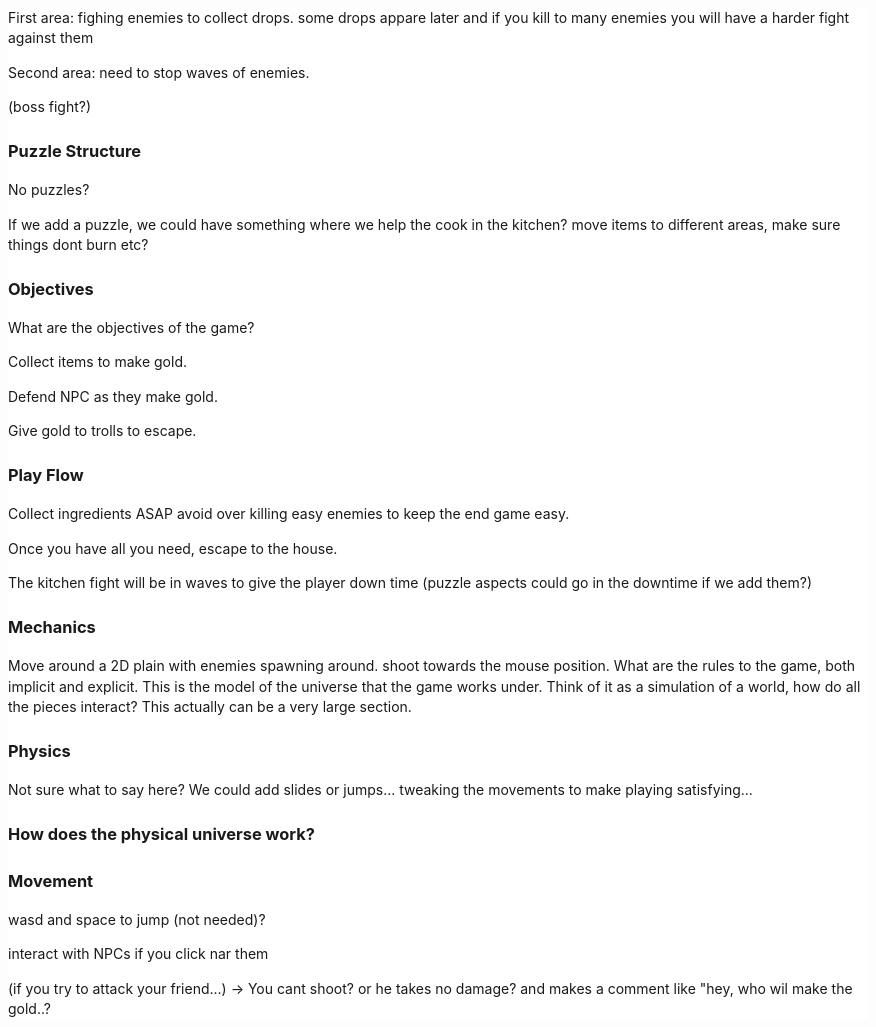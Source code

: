 First area: fighing enemies to collect drops.
some drops appare later and if you kill to many enemies you will have a harder fight against them

Second area: need to stop waves of enemies.

(boss fight?)

### Puzzle Structure

No puzzles?

If we add a puzzle, we could have something where we help the cook in the kitchen? move items to different areas, make sure things dont burn etc?

### Objectives

What are the objectives of the game?

Collect items to make gold.

Defend NPC as they make gold.

Give gold to trolls to escape.

### Play Flow 

Collect ingredients ASAP avoid over killing easy enemies to keep the end game easy.

Once you have all you need, escape to the house.

The kitchen fight will be in waves to give the player down time (puzzle aspects could go in the downtime if we add them?)

### Mechanics

Move around a 2D plain with enemies spawning around. shoot towards the mouse position.
What are the rules to the game, both implicit and explicit.  This is the model of the universe that the game works under.  Think of it as a simulation of a world, how do all the pieces interact?  This actually can be a very large section.


### Physics 

Not sure what to say here? We could add slides or jumps... tweaking the movements to make playing satisfying...

### How does the physical universe work?


### Movement

wasd and space to jump (not needed)?

interact with NPCs if you click nar them

(if you try to attack your friend...) -> You cant shoot? or he takes no damage? and makes a comment like "hey, who wil make the gold..?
────────────────────────────────────────
• **EXERCISE INSTRUCTIONS**:
Keep every word of the data as it is when you write it out, but drop the pictures.

• **RESULT OF THIS EXERCISE**:
Source code

: First area: fighing enemies to collect drops.
some drops appare later and if you kill to many enemies you will have a harder fight against them

Second area: need to stop waves of enemies.

(boss fight?)

### Puzzle Structure

No puzzles?

If we add a puzzle, we could have something where we help the cook in the kitchen? move items to different areas, make sure things dont burn etc?

### Objectives

What are the objectives of the game?

Collect items to make gold.

Defend NPC as they make gold.

Give gold to trolls to escape.

### Play Flow 

Collect ingredients ASAP avoid over killing easy enemies to keep the end game easy.

Once you have all you need, escape to the house.

The kitchen fight will be in waves to give the player down time (puzzle aspects could go in the downtime if we add them?)

### Mechanics

Move around a 2D plain with enemies spawning around. shoot towards the mouse position.
What are the rules to the game, both implicit and explicit.  This is the model of the universe that the game works under.  Think of it as a simulation of a world, how do all the pieces interact?  This actually can be a very large section.


### Physics 

Not sure what to say here? We could add slides or jumps... tweaking the movements to make playing satisfying...

### How does the physical universe work?


### Movement

wasd and space to jump (not needed)?

interact with NPCs if you click nar them

(if you try to attack your friend...) -> You cant shoot? or he takes no damage? and makes a comment like "hey, who wil make the gold..?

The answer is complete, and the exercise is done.